Pinery Road and Concession 11
The water pump chortles and the car stops abruptly. I am in a great field of snow at Pinery Road and Concession 11. In the summer here the trees form a cathedral over the road. Today they are frostbitten, their summer communion broken, their branches brittle.
The car stops. I try several times to turn the engine over, but nothing. It is three kilometres back to town where there is a post office at which perhaps the librarian who is also the post mistress might allow me to use the phone. I have been living out here in the bush for two years now. This place fills me with a sense of dread but also mystery. I fear the people more than the elements, which are themselves brutal. Winters here are harsh and long. I spend mornings getting the house warm. The house is still six kilometres away from Pinery Road and Concession 11 where my car has stalled.
I have inherited this fear of people from my grandmother. She never went outside the house except on the rare occasion when some bureaucratic necessity, some official order, warranted it. She was a fearful woman, a private woman. To ask a neighbour for anything, which straightened circumstances necessitated, caused my grandmother much anxiety and shame. She would have the family wait until the last possible resistance gave way before sending a carefully worded message to a neighbour for help. I am the same way. I sit and panic and wait and wait until the last moment before calling for mercy. Then I compose my plea, then I agonize about the composition — is it too brief, is it too long, is it overweening, is it too dignified to warrant sympathy? When I am sure, deciding most times on brevity, I approach the telephone three or four times. Sometimes this last process takes a whole day, sometimes two. I wait again to see if I cannot do without what I need. Does it really m
atter? Can I not find it another way? Is asking for help really the only thing I can do?
So I sit in the car at Pinery Road and Concession 11 wondering how I can get the car to move without going for help. Help exposes you to people’s disdain was how my grandmother saw it. In this way my grandmother assumed nothing of anyone, nothing good, perhaps; she only assumed her own acts. What will the librarian say when I walk into town and ask her for the favour of using the phone? What foolish act of mine caused me to have to ask? I contemplate leaving the car there in the middle of the road and walking deliberately into the snow and the forest.

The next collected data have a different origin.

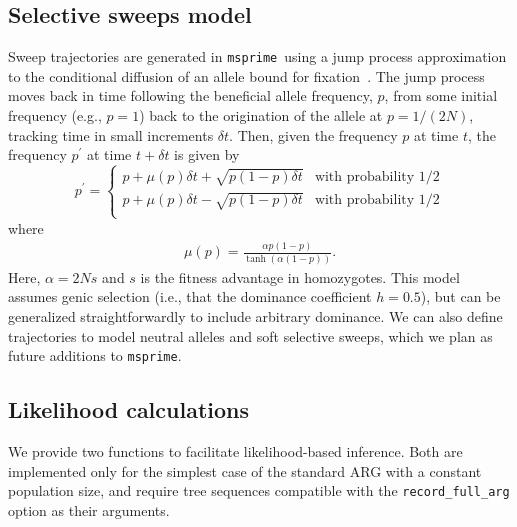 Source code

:\documentclass[9pt,twocolumn,twoside,lineno]{gsajnl}
\newcommand{\msprime}[0]{\texttt{msprime}}
\begin{document}
\subsection*{Selective sweeps model}
\label{app-sweeps}
Sweep trajectories are generated in \msprime\ using a
jump process approximation to the conditional
diffusion of an allele bound for
fixation~\citep{coop2004ancestral}.
The jump process moves back in time following the beneficial
allele frequency, $p$, from some initial frequency (e.g., $p=1$) back to
the origination of the allele at $p=1/(2N)$, tracking time in small
increments $\delta t$. Then, given the frequency $p$ at time $t$,
the frequency $p^\prime$ at time $t + \delta t$ is given by
\begin{equation*}
p^\prime =
\begin{cases}
    p + \mu(p)\delta t +\sqrt{p(1-p)\delta t} & \mbox{with probability $1/2$}\\
    p + \mu(p)\delta t -\sqrt{p(1-p)\delta t} & \mbox{with probability $1/2$}\\
\end{cases}
\end{equation*}
where
\begin{eqnarray*}
	\mu(p)=\frac{\alpha p (1 - p)}{\tanh(\alpha(1-p))}.
\end{eqnarray*}
Here, $\alpha=2Ns$ and $s$ is the fitness advantage in homozygotes. This model
assumes genic selection (i.e., that the dominance coefficient $h=0.5$), but
can be generalized straightforwardly to include arbitrary dominance.
We can also define trajectories to model neutral alleles and soft
selective sweeps, which we plan as future additions to \msprime.

\subsection*{Likelihood calculations}
\label{app-likelihoods}

We provide two functions to facilitate likelihood-based inference.
Both are implemented only for the simplest case of the standard ARG with a
constant population size, and require tree sequences compatible with the
\texttt{record\_full\_arg} option as their arguments.
\end{document}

All around me is forest, except to one side there is an open field where cows graze in the summer. There are few houses along the three kilometres to my house — lone buildings on acres of forbidding forest. In the winter they are for the most part empty. Like my grandmother, for me the outside is treacherous. This is country where people mind their own business; they are as cold and forbidding as the landscape. They live out here free of the city, they guard what they call their “property,” they eschew city life, they love country music’s lonesome and outlaw tenors. They are suspicious of strangers. I can only imagine nightmarishly what they think of me. I am grateful for their sense of privacy.